First, you're not really measuring the disk writing speed, but (partly) the speed of writing data to the OS disk cache. To really measure the disk writing speed, the data should be flushed to disk before calculating the time. Without flushing there could be a difference depending on the file size and the available memory.
There seems to be something wrong in the calculations too. You're not using the value of MB.
Also make sure the buffer size is a power of two, or at least a multiple of the disk page size (4096 bytes): char buffer[32 * 1024];. You might as well do that for payload too. (looks like you changed that from 1024 to 1000 in an edit where you added the calculations).
Do not use streams to write a (binary) buffer of data to disk, but instead write directly to the file, using FILE*, fopen(), fwrite(), fclose(). See this answer for an example and some timings.
To copy a file: open the source file in read-only and, if possible, forward-only mode, and using fread(), fwrite():
while fread() from source to buffer
fwrite() buffer to destination file
This should give you a speed comparable to the speed of an OS file copy (you might want to test some different buffer sizes).
This might be slightly faster using memory mapping:
open src, create memory mapping over the file
open/create dest, set file size to size of src, create memory mapping over the file
memcpy() src to dest
For large files smaller mapped views should be used.

Streams are slow
cp uses syscalls directly read(2) or mmap(2).

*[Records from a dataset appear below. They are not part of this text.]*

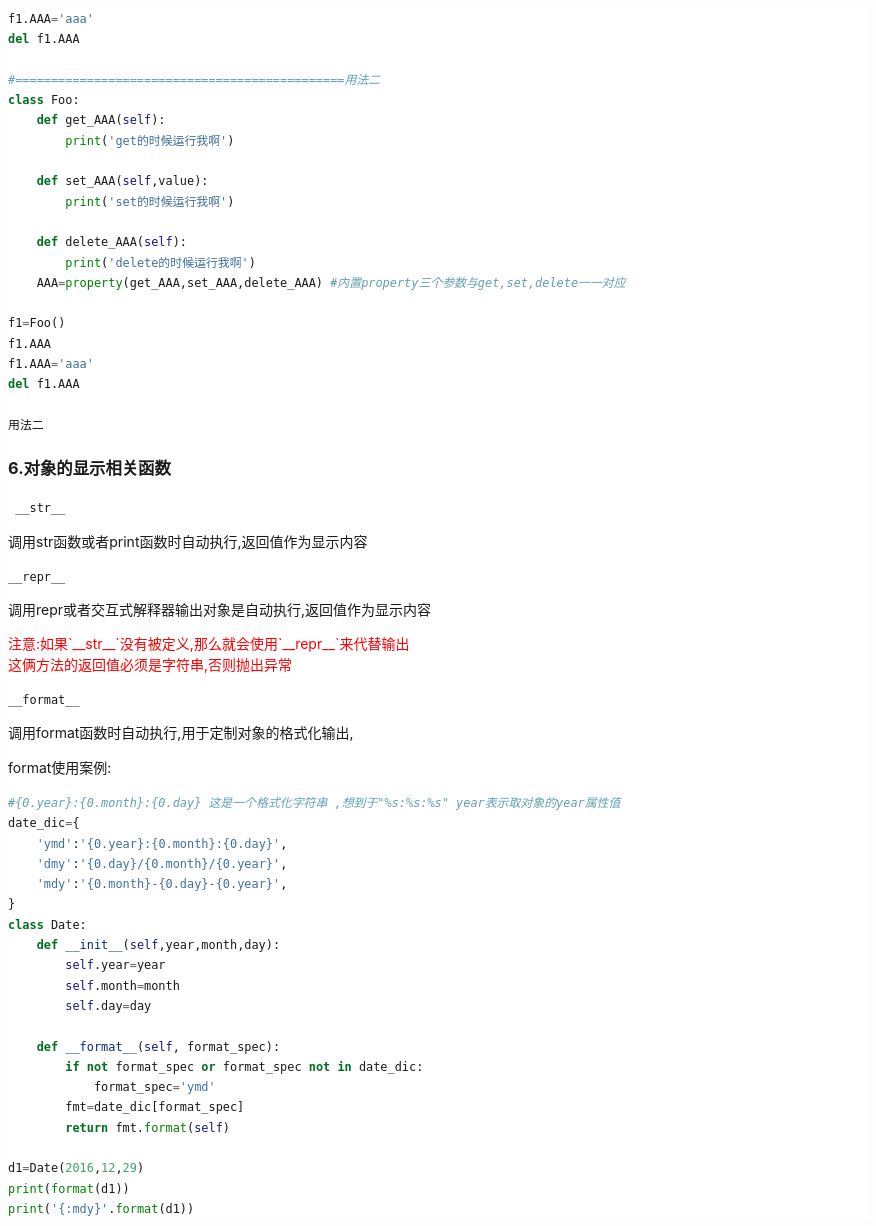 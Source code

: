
 ```python
f1.AAA='aaa'
del f1.AAA

#==============================================用法二
class Foo:
    def get_AAA(self):
        print('get的时候运行我啊')

    def set_AAA(self,value):
        print('set的时候运行我啊')

    def delete_AAA(self):
        print('delete的时候运行我啊')
    AAA=property(get_AAA,set_AAA,delete_AAA) #内置property三个参数与get,set,delete一一对应

f1=Foo()
f1.AAA
f1.AAA='aaa'
del f1.AAA

用法二
```

### 6.对象的显示相关函数

` __str__`

调用str函数或者print函数时自动执行,返回值作为显示内容

`__repr__`

调用repr或者交互式解释器输出对象是自动执行,返回值作为显示内容

<p style="color:red">注意:如果`__str__`没有被定义,那么就会使用`__repr__`来代替输出
    <br/>这俩方法的返回值必须是字符串,否则抛出异常</p>

`__format__`

调用format函数时自动执行,用于定制对象的格式化输出,

format使用案例:

```python
#{0.year}:{0.month}:{0.day} 这是一个格式化字符串 ,想到于"%s:%s:%s" year表示取对象的year属性值
date_dic={
    'ymd':'{0.year}:{0.month}:{0.day}',
    'dmy':'{0.day}/{0.month}/{0.year}',
    'mdy':'{0.month}-{0.day}-{0.year}',
}
class Date:
    def __init__(self,year,month,day):
        self.year=year
        self.month=month
        self.day=day

    def __format__(self, format_spec):
        if not format_spec or format_spec not in date_dic:
            format_spec='ymd'
        fmt=date_dic[format_spec]
        return fmt.format(self)

d1=Date(2016,12,29)
print(format(d1))
print('{:mdy}'.format(d1))

```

I'd wager that it's something clever inside either CP or the filesystem. If it's inside CP then it might be that the file that you are copying has a lot of 0s in it and cp is detecting this and writing a sparse version of your file. The man page for cp says "By default, sparse SOURCE files are detected by a crude heuristic and the corresponding DEST file is made sparse as well." This could mean a few things but one of them is that cp could make a sparse version of your file which would require less disk write time.
If it's within your filesystem then it might be Deduplication.
As a long-shot 3rd, it might also be something within your OS or your disk firmware that is translating the read and write into some specialized instruction that doesn't require as much synchronization as your program requires (lower bus use means less latency).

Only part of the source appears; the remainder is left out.